For a large part, a centralized analytics delivery model is important because it offers an improvement to the fragmented, incomplete data governance models that too many providers still use. For example, it’s not uncommon for large health systems to contract with multiple vendors to analyze population health risk for groups of patients with different conditions, such as diabetes and osteoarthritis among others.
This lack of a single source of truth in analytics can lead to different answers to the same question, such as conflicting guidance on levels of risk, and in turn, on the highest-priority patients to target for interventions. As a result of this fragmented and potentially conflicting information, when prioritizing care plans and interventions, the health system cannot build a consistent clinical profile with a 360-degree view of each patient that accounts for the same factors.
This results in health system decision makers being left wondering which vendors’ information they should believe.
Delivering analytics as a service across the organization
In addition to the fragmentation of data, there are a number of common barriers that prevent hospitals from efficiently and cost-effectively deploying analytics across their organizations, including territorial disputes over data, unclear roles and responsibilities and competition for already-scarce resources.
As with virtually all organizational transitions, success in centralizing analytics starts with buy-in at the top. Strong executive leadership must bring together talented people with deep experience in applying analytical expertise to solving pressing clinical and business issues.
A best practice is to place a senior-level executive in charge of analytics, potentially in a Chief Data Officer role, to lead the organization’s centralization initiative. A key function of this role is to establish effective and comprehensive data governance practices, clearly defining what type of data the organization will collect, how the data is structured, who can access it, and how it gets reported and presented to different people in the organization, among other steps.
Once the organization establishes a solid foundation for data, it will be ready to adopt a single analytics platform that delivers actionable information to decision makers. Today’s leading analytics platforms often employ machine-learning systems to automatically extract important insights that may not be otherwise apparent to human analysts.
Ultimately, the aim is the creation of one internal, centralized professional services group within the organization that delivers analytics as a service to other stakeholders in the hospital. By structuring a hospital’s analytics functions this way, the organization can eliminate the fragmentation and cacophony of multiple systems that offer conflicting insights and prevent leadership from understanding the organization’s full analytics spend.

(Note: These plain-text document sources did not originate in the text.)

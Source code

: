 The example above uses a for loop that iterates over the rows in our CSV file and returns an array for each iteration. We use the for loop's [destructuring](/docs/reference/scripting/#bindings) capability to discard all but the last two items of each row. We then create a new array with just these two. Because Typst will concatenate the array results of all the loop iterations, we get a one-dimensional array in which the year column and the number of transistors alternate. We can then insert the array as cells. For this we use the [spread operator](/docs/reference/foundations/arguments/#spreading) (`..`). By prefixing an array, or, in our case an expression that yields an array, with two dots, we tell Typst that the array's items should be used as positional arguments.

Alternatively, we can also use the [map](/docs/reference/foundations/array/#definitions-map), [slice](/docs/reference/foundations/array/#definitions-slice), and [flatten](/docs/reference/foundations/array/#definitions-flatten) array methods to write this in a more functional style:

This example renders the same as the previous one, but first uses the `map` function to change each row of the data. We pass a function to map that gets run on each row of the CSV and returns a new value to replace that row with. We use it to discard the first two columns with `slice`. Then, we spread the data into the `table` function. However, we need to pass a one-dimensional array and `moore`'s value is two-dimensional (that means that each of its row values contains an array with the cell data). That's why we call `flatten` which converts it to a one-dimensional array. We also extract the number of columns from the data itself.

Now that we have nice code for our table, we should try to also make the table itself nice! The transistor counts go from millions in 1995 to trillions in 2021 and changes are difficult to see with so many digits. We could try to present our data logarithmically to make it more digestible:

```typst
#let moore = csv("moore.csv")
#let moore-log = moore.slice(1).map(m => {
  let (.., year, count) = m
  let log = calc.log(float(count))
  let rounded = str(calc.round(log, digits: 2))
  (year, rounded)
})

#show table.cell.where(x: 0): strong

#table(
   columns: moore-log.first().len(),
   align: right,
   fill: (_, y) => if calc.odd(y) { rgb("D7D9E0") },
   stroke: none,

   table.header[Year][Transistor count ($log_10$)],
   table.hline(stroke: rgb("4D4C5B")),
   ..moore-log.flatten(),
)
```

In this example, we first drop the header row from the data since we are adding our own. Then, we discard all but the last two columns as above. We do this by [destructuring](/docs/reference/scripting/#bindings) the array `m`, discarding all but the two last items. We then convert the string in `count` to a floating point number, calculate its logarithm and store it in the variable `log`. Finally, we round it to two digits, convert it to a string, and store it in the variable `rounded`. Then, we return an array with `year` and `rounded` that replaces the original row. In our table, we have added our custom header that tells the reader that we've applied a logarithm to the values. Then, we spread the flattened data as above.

Generalization in practice
Already, prominent health systems like University of Michigan Health System (UMHS) and Beth Israel Deaconess Medical Center (BIDMC) have taken the leap to centralized analytics delivery models. UMHS, for example, has created comprehensive registries for population health and used them to generate predictive analytics that focus predominantly on chronic diseases. BIDMC, through its centralized analytics governance model, provides layers of decision support and analytics for its physicians, with the goal of understanding variations in cost and care to maximize quality, safety, and efficiency.
In the future, the insights derived from centralized analytics delivery models are likely to help hospitals improve quality, lower costs, identify at-risk populations and better understand performance. For that to happen, however, hospitals and health systems must first overcome the fragmented, decentralized approach to analytics that prevents them from realizing the full value of their analytics investments.